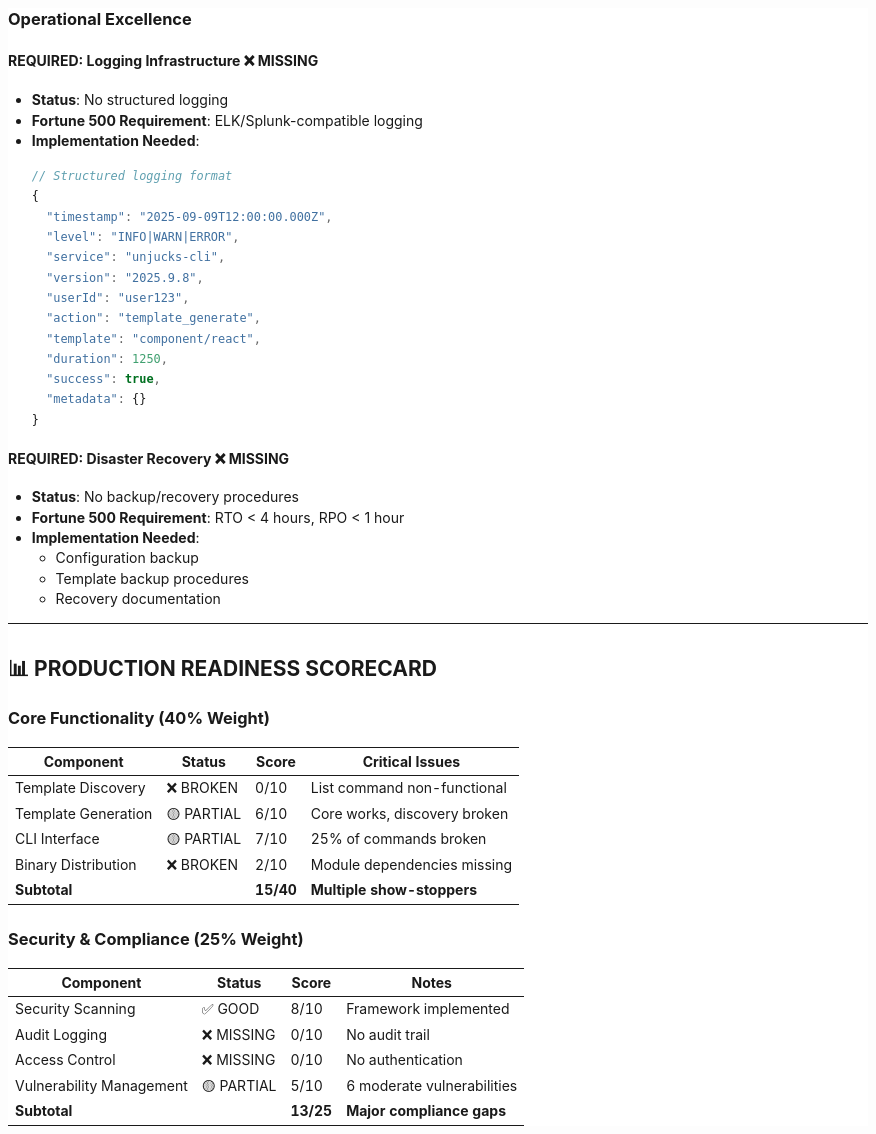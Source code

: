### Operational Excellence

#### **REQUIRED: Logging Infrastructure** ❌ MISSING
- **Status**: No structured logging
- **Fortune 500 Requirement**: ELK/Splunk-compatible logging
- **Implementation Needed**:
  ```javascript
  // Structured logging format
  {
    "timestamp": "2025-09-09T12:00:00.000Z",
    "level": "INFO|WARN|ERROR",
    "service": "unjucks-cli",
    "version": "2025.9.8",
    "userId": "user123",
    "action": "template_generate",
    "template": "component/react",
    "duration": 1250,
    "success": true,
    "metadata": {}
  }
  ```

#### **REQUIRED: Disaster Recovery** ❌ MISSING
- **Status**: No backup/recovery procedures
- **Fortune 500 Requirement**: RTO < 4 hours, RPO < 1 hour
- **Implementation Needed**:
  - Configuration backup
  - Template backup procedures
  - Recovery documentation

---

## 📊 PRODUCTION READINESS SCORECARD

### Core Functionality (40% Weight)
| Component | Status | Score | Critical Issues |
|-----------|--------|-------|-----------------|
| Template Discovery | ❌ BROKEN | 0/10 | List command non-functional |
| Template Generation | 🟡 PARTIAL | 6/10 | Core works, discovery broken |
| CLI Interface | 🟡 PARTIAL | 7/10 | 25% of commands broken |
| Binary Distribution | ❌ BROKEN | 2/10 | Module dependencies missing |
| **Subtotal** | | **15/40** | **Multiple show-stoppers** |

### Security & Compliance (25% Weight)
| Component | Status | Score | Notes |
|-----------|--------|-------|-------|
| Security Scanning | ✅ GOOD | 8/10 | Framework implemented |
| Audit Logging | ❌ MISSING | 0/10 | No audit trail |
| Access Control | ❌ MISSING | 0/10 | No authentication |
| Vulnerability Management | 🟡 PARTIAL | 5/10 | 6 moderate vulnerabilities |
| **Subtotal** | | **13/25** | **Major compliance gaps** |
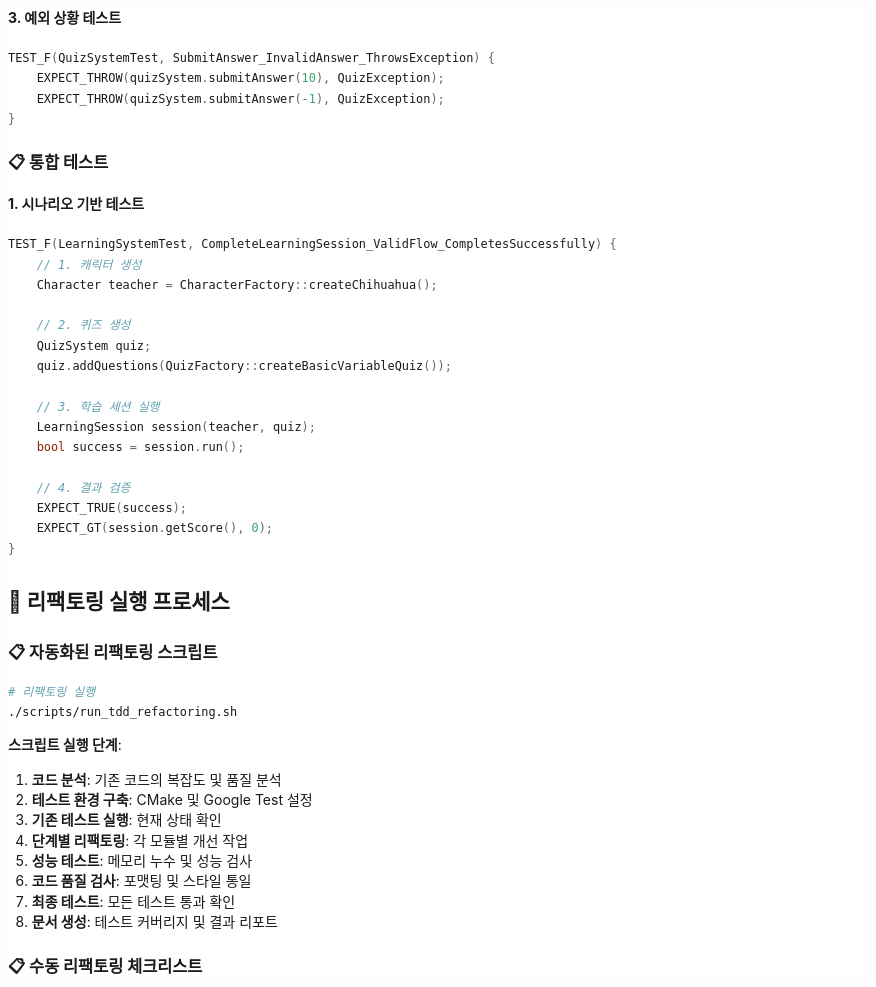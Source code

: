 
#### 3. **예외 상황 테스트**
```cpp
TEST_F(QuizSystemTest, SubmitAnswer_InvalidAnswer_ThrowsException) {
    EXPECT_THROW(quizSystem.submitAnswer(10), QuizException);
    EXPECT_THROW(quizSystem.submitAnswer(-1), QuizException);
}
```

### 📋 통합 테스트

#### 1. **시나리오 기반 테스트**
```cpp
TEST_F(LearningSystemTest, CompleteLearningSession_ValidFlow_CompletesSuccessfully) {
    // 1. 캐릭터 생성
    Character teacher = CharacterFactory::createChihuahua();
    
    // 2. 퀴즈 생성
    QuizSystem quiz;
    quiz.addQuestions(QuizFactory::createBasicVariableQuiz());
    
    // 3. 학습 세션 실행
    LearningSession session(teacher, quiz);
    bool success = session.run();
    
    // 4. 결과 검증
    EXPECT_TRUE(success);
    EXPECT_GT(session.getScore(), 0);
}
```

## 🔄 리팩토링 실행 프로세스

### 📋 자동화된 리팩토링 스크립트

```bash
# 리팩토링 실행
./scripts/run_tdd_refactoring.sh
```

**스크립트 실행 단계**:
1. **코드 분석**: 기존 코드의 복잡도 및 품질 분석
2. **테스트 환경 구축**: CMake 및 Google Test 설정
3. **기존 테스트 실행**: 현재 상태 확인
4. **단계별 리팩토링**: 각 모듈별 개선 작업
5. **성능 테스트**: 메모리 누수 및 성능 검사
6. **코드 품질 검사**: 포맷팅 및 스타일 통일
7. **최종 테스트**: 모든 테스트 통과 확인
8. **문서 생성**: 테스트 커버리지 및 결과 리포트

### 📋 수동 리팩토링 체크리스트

____

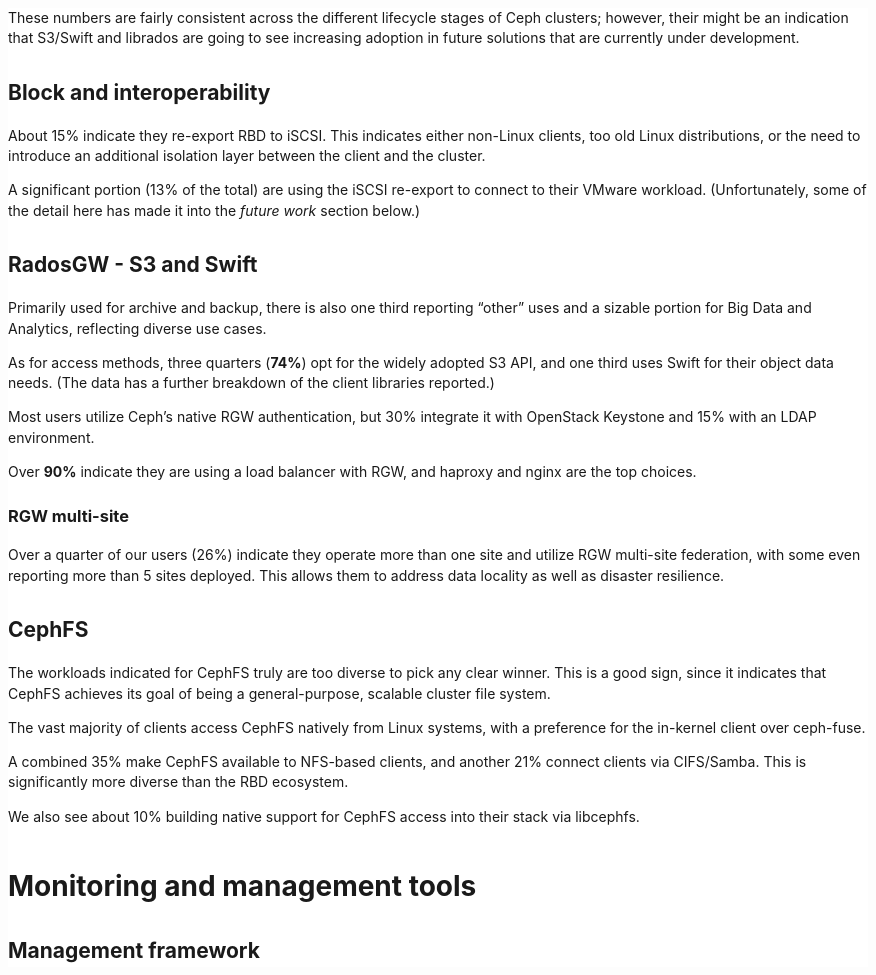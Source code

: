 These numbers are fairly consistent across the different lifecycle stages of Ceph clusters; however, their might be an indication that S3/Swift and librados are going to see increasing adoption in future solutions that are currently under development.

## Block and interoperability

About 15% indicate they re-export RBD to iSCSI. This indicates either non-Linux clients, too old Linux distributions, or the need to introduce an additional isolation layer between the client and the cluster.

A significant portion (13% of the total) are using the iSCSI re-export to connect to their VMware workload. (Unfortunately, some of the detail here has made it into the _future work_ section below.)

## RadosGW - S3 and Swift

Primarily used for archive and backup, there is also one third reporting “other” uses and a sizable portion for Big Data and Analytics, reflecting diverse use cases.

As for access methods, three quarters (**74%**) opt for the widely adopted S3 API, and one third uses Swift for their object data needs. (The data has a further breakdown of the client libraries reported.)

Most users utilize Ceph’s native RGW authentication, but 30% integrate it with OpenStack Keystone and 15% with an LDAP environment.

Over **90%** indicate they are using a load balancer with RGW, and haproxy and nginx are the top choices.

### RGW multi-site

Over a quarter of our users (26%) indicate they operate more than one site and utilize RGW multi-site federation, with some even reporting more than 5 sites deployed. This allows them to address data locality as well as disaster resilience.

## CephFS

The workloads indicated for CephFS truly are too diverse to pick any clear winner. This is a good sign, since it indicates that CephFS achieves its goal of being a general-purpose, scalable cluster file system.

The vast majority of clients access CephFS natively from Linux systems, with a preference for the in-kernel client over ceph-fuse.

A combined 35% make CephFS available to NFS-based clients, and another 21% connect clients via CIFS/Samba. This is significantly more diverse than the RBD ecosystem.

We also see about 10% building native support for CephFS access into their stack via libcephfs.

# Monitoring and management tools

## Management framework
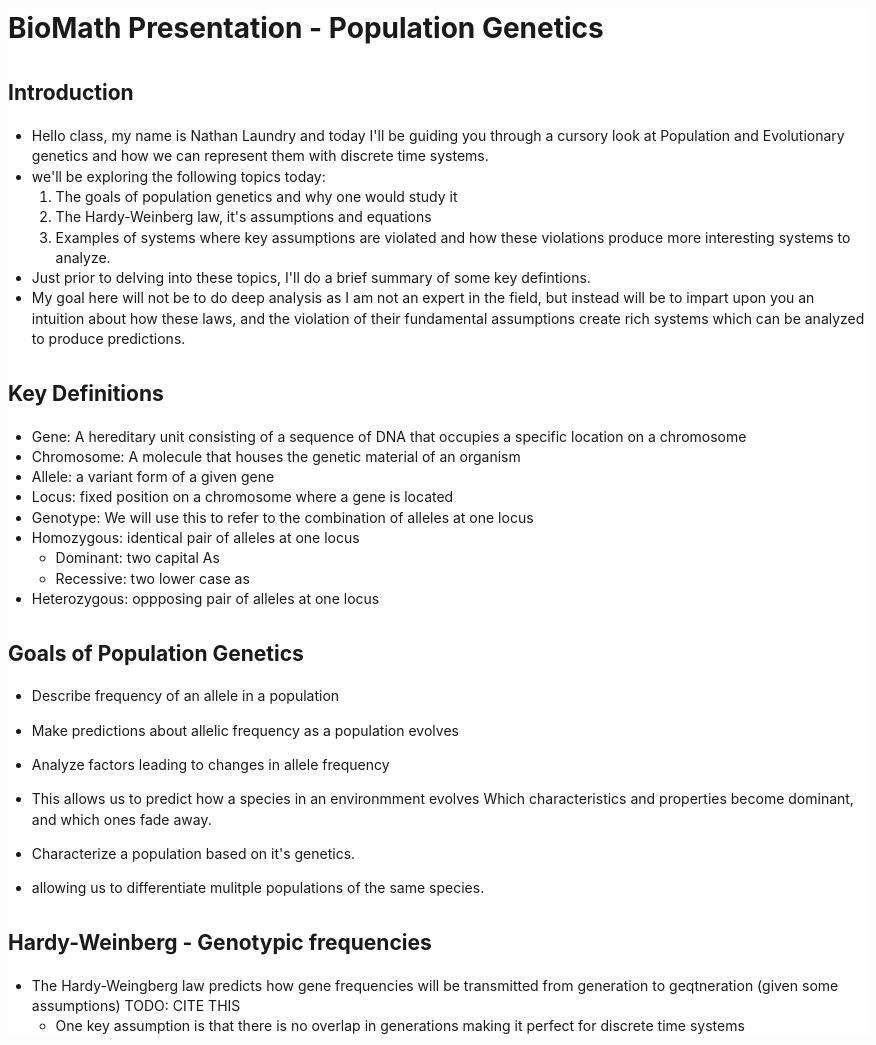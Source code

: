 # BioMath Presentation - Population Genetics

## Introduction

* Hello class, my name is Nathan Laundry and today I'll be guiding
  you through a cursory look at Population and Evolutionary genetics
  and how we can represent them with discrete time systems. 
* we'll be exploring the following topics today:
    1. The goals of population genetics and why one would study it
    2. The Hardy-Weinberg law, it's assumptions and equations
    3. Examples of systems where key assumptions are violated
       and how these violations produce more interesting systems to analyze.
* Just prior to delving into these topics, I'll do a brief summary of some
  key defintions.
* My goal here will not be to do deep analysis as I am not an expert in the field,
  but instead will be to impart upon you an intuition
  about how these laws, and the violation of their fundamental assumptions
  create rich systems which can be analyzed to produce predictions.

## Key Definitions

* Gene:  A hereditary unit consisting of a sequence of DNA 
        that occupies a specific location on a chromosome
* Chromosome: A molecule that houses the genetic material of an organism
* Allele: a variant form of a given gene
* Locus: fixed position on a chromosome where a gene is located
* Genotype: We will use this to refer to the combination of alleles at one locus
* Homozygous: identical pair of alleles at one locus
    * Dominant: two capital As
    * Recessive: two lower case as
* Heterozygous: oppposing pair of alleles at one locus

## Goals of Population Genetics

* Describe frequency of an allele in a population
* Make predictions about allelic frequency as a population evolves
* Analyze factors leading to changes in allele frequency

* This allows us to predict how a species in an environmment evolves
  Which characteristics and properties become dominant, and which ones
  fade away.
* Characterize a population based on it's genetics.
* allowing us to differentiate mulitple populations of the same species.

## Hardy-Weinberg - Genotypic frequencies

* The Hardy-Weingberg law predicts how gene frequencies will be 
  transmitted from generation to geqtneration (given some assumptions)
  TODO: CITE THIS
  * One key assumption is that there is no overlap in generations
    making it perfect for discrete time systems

____

Only the lines above starting at the line that holds "7. **최종 테스트**: 모든 테스트 통과 확인" and ending at the line that holds "### 📋 수동 리팩토링 체크리스트" are to be repeated, exactly and in full.

7. **최종 테스트**: 모든 테스트 통과 확인
8. **문서 생성**: 테스트 커버리지 및 결과 리포트

### 📋 수동 리팩토링 체크리스트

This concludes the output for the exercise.